• _What is needed_
Give the data again exactly as written, skipping any pictures.

• _Exercise input_
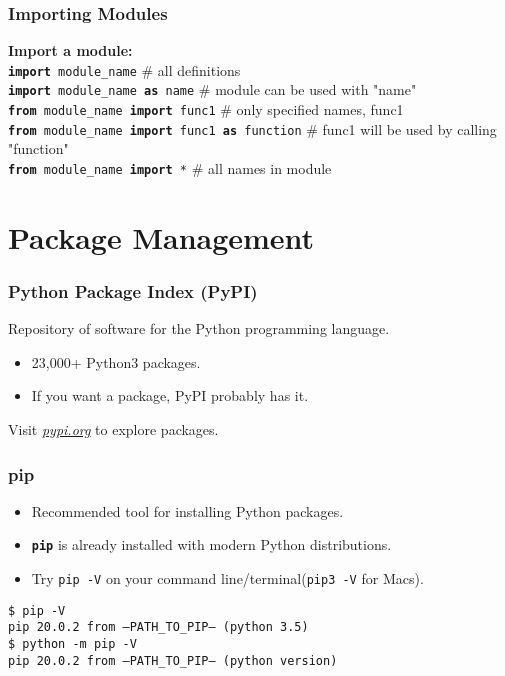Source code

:    \begin{frame}
        \frametitle{Importing Modules}
        \LARGE
        \pause
        \textbf{Import a module:}\\
        \pause
        \texttt{\textbf{import} module\_name}  \# all definitions \\
        \pause
        \texttt{\textbf{import} module\_name \textbf{as} name}  \# module can be used with "name" \\
         \pause
        \texttt{\textbf{from} module\_name \textbf{import} func1}  \# only specified names, func1 \\
        \pause
        \texttt{\textbf{from} module\_name \textbf{import} func1 \textbf{as} function}  \# func1 will be used by calling "function" \\
        \pause
        \texttt{\textbf{from} module\_name \textbf{import} *}  \# all names in module \\
    \end{frame}

    \section{Package Management}

    \begin{frame}
        \frametitle{Python Package Index (PyPI)}
        \pause
        \huge
        Repository of software for the Python programming language.
        \pause
        \begin{itemize}
            \item 23,000+ Python3 packages.
            \pause
            \item If you want a package, PyPI probably has it. 
        \end{itemize}
        \pause
        Visit \href{https://pypi.org/}{\underline{\textit{pypi.org}}} to explore packages.
    \end{frame}

    \begin{frame}
        \frametitle{pip}
        \LARGE
        \pause
        \begin{itemize}
        \item Recommended tool for installing Python packages.
        \pause
        \item \textbf{\texttt{pip}} is already installed with modern Python distributions.
        \pause
        \item Try \texttt{pip -V} on your command line/terminal(\texttt{pip3 -V} for Macs). 
        \end{itemize}
        \pause
        \texttt{\$ pip -V}\\
        \texttt{pip 20.0.2 from --PATH\_TO\_PIP-- (python 3.5)}\\
        \pause
        \texttt{\$ python -m pip -V}\\
        \texttt{pip 20.0.2 from --PATH\_TO\_PIP-- (python version)}\\
    \end{frame}

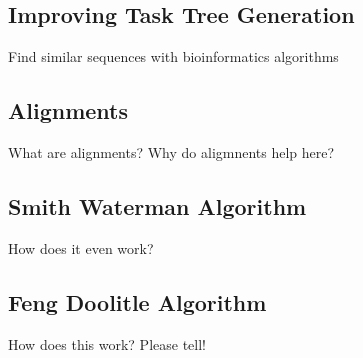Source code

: \subsection{Improving Task Tree Generation}
Find similar sequences with bioinformatics algorithms

\subsection{Alignments}
What are alignments? Why do aligmnents help here?

\subsection{Smith Waterman Algorithm}
How does it even work?

\subsection{Feng Doolitle Algorithm}
How does this work? Please tell!


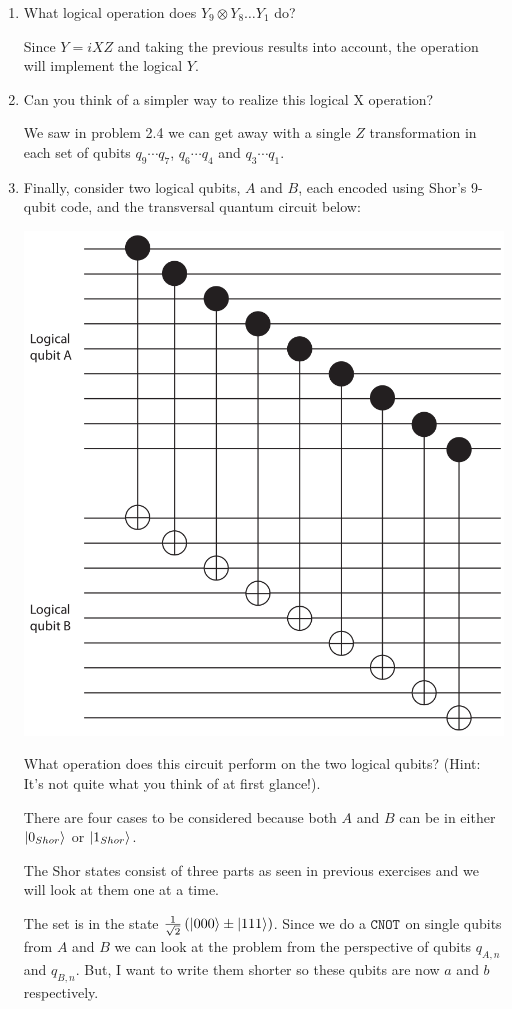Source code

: \documentclass[12pt]{article}
\newcommand{\rsqrt}[1]{\ensuremath{\frac{1}{\sqrt{#1}}}}
\newenvironment{answer}{\begingroup\setlength{\leftskip}{-\leftmargin}\begin{framed}}{\end{framed}\endgroup}
\newcommand{\CNOT}[1]{\ensuremath{\texttt{CNOT}_{#1}}}
\begin{document}
\begin{enumerate}
    \item What logical operation does $Y_9 \otimes Y_8 \dots Y_1$ do?

    \begin{answer}
        Since $Y = iXZ$ and taking the previous results into account, the operation will implement the logical $Y$.
    \end{answer}

    \item Can you think of a simpler way to realize this logical X operation?

    \begin{answer}
        We saw in problem 2.4 we can get away with a single $Z$ transformation in each set of qubits $q_9 \cdots q_7$, $q_6 \cdots q_4$ and $q_3 \cdots q_1$.
    \end{answer}

    \item Finally, consider two logical qubits, $A$ and $B$, each encoded using Shor's 9-qubit code, and the transversal quantum circuit below:

    \begin{center}\includegraphics[width=.4\textwidth]{problem-4.png}\end{center}

    What operation does this circuit perform on the two logical qubits? (Hint: It's not quite what you think of at first glance!).

    \begin{answer}
        There are four cases to be considered because both $A$ and $B$ can be in either $\ket{0_{Shor}}$ or $\ket{1_{Shor}}$.

        The Shor states consist of three parts as seen in previous exercises and we will look at them one at a time.

        The set is in the state $\rsqrt{2}\left(\ket{000} \pm \ket{111}\right)$. Since we do a \CNOT{} on single qubits from $A$ and $B$ we can look at the problem from the perspective of qubits $q_{A,n}$ and $q_{B,n}$. But, I want to write them shorter so these qubits are now $a$ and $b$ respectively.


\end{answer}
\end{enumerate}
\end{document}
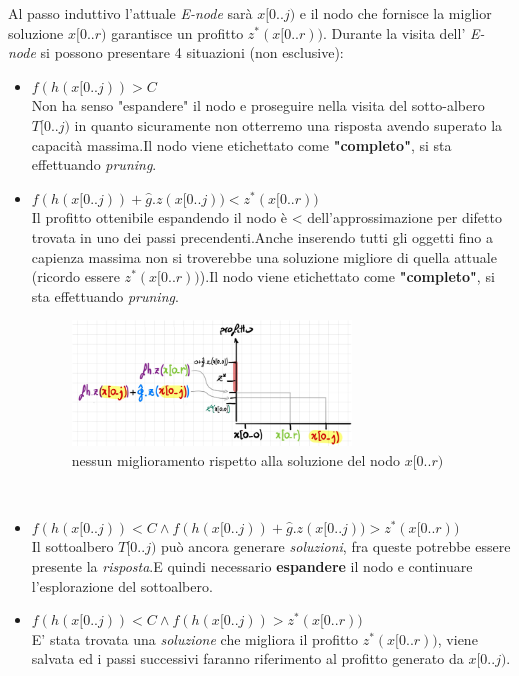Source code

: \documentclass[a4paper]{article}
\begin{document}
\begin{adjustwidth}{.8cm}{0cm}
	Al passo induttivo l'attuale \textit{E-node} sarà $x[0..j)$ e il nodo che fornisce la miglior soluzione $x[0..r)$ garantisce un profitto $z^*(x[0..r))$.
	Durante la visita dell' \textit{E-node} si possono presentare 4 situazioni (non esclusive):
	\begin{itemize}
		\item $f(h(x[0..j)) > C$\\
			Non ha senso "espandere" il nodo e proseguire nella visita del sotto-albero $T[0..j)$ in quanto sicuramente non otterremo una risposta avendo superato la capacità massima.Il nodo viene etichettato come \textbf{"completo"}, si sta effettuando \textit{pruning}.
		\item$f(h(x[0..j)) + \hat{g}.z(x[0..j)) < z^*(x[0..r))$\\
			Il profitto ottenibile espandendo il nodo è < dell'approssimazione per difetto trovata in uno dei passi precendenti.Anche inserendo tutti gli oggetti fino a capienza massima non si troverebbe una soluzione migliore di quella attuale (ricordo essere $z^*(x[0..r))$).Il nodo viene etichettato come \textbf{"completo"}, si sta effettuando \textit{pruning}.
\begin{figure}[!ht]
\centering
\includegraphics[width=0.7\textwidth]{./img/C14_item2.png}
\caption{nessun miglioramento rispetto alla soluzione del nodo $x[0..r)$} \label{FIG:C14_item2}
\end{figure}\\
		\item $f(h(x[0..j)) < C \land f(h(x[0..j)) + \hat{g}.z(x[0..j)) > z^*(x[0..r))$\\
			Il sottoalbero $T[0..j)$ può ancora generare \textit{soluzioni}, fra queste potrebbe essere presente la \textit{risposta}.E quindi necessario \textbf{espandere} il nodo e continuare l'esplorazione del sottoalbero.
		\item $f(h(x[0..j)) < C \land f(h(x[0..j)) > z^*(x[0..r))$\\
			E' stata trovata una \textit{soluzione} che migliora il profitto $z^*(x[0..r))$, viene salvata ed i passi successivi faranno riferimento al profitto generato da $x[0..j)$.

\end{itemize}
\end{adjustwidth}
\end{document}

• _Response to this task_
Source code

:    \begin{frame}
        \frametitle{Importing Modules}
        \LARGE
        \pause
        \textbf{Import a module:}\\
        \pause
        \texttt{\textbf{import} module\_name}  \# all definitions \\
        \pause
        \texttt{\textbf{import} module\_name \textbf{as} name}  \# module can be used with "name" \\
         \pause
        \texttt{\textbf{from} module\_name \textbf{import} func1}  \# only specified names, func1 \\
        \pause
        \texttt{\textbf{from} module\_name \textbf{import} func1 \textbf{as} function}  \# func1 will be used by calling "function" \\
        \pause
        \texttt{\textbf{from} module\_name \textbf{import} *}  \# all names in module \\
    \end{frame}

    \section{Package Management}

    \begin{frame}
        \frametitle{Python Package Index (PyPI)}
        \pause
        \huge
        Repository of software for the Python programming language.
        \pause
        \begin{itemize}
            \item 23,000+ Python3 packages.
            \pause
            \item If you want a package, PyPI probably has it. 
        \end{itemize}
        \pause
        Visit \href{https://pypi.org/}{\underline{\textit{pypi.org}}} to explore packages.
    \end{frame}

    \begin{frame}
        \frametitle{pip}
        \LARGE
        \pause
        \begin{itemize}
        \item Recommended tool for installing Python packages.
        \pause
        \item \textbf{\texttt{pip}} is already installed with modern Python distributions.
        \pause
        \item Try \texttt{pip -V} on your command line/terminal(\texttt{pip3 -V} for Macs). 
        \end{itemize}
        \pause
        \texttt{\$ pip -V}\\
        \texttt{pip 20.0.2 from --PATH\_TO\_PIP-- (python 3.5)}\\
        \pause
        \texttt{\$ python -m pip -V}\\
        \texttt{pip 20.0.2 from --PATH\_TO\_PIP-- (python version)}\\
    \end{frame}

Source code

: \subsection{Improving Task Tree Generation}
Find similar sequences with bioinformatics algorithms

\subsection{Alignments}
What are alignments? Why do aligmnents help here?

\subsection{Smith Waterman Algorithm}
How does it even work?

\subsection{Feng Doolitle Algorithm}
How does this work? Please tell!


Source code

: \documentclass[12pt]{article}
\newcommand{\rsqrt}[1]{\ensuremath{\frac{1}{\sqrt{#1}}}}
\newenvironment{answer}{\begingroup\setlength{\leftskip}{-\leftmargin}\begin{framed}}{\end{framed}\endgroup}
\newcommand{\CNOT}[1]{\ensuremath{\texttt{CNOT}_{#1}}}
\begin{document}
\begin{enumerate}
    \item What logical operation does $Y_9 \otimes Y_8 \dots Y_1$ do?

    \begin{answer}
        Since $Y = iXZ$ and taking the previous results into account, the operation will implement the logical $Y$.
    \end{answer}

    \item Can you think of a simpler way to realize this logical X operation?

    \begin{answer}
        We saw in problem 2.4 we can get away with a single $Z$ transformation in each set of qubits $q_9 \cdots q_7$, $q_6 \cdots q_4$ and $q_3 \cdots q_1$.
    \end{answer}

    \item Finally, consider two logical qubits, $A$ and $B$, each encoded using Shor's 9-qubit code, and the transversal quantum circuit below:

    \begin{center}\includegraphics[width=.4\textwidth]{problem-4.png}\end{center}

    What operation does this circuit perform on the two logical qubits? (Hint: It's not quite what you think of at first glance!).

    \begin{answer}
        There are four cases to be considered because both $A$ and $B$ can be in either $\ket{0_{Shor}}$ or $\ket{1_{Shor}}$.

        The Shor states consist of three parts as seen in previous exercises and we will look at them one at a time.

        The set is in the state $\rsqrt{2}\left(\ket{000} \pm \ket{111}\right)$. Since we do a \CNOT{} on single qubits from $A$ and $B$ we can look at the problem from the perspective of qubits $q_{A,n}$ and $q_{B,n}$. But, I want to write them shorter so these qubits are now $a$ and $b$ respectively.


\end{answer}
\end{enumerate}
\end{document}
Source code

: \documentclass[a4paper]{article}
\begin{document}
\begin{adjustwidth}{.8cm}{0cm}
	Al passo induttivo l'attuale \textit{E-node} sarà $x[0..j)$ e il nodo che fornisce la miglior soluzione $x[0..r)$ garantisce un profitto $z^*(x[0..r))$.
	Durante la visita dell' \textit{E-node} si possono presentare 4 situazioni (non esclusive):
	\begin{itemize}
		\item $f(h(x[0..j)) > C$\\
			Non ha senso "espandere" il nodo e proseguire nella visita del sotto-albero $T[0..j)$ in quanto sicuramente non otterremo una risposta avendo superato la capacità massima.Il nodo viene etichettato come \textbf{"completo"}, si sta effettuando \textit{pruning}.
		\item$f(h(x[0..j)) + \hat{g}.z(x[0..j)) < z^*(x[0..r))$\\
			Il profitto ottenibile espandendo il nodo è < dell'approssimazione per difetto trovata in uno dei passi precendenti.Anche inserendo tutti gli oggetti fino a capienza massima non si troverebbe una soluzione migliore di quella attuale (ricordo essere $z^*(x[0..r))$).Il nodo viene etichettato come \textbf{"completo"}, si sta effettuando \textit{pruning}.
\begin{figure}[!ht]
\centering
\includegraphics[width=0.7\textwidth]{./img/C14_item2.png}
\caption{nessun miglioramento rispetto alla soluzione del nodo $x[0..r)$} \label{FIG:C14_item2}
\end{figure}\\
		\item $f(h(x[0..j)) < C \land f(h(x[0..j)) + \hat{g}.z(x[0..j)) > z^*(x[0..r))$\\
			Il sottoalbero $T[0..j)$ può ancora generare \textit{soluzioni}, fra queste potrebbe essere presente la \textit{risposta}.E quindi necessario \textbf{espandere} il nodo e continuare l'esplorazione del sottoalbero.
		\item $f(h(x[0..j)) < C \land f(h(x[0..j)) > z^*(x[0..r))$\\
			E' stata trovata una \textit{soluzione} che migliora il profitto $z^*(x[0..r))$, viene salvata ed i passi successivi faranno riferimento al profitto generato da $x[0..j)$.

\end{itemize}
\end{adjustwidth}
\end{document}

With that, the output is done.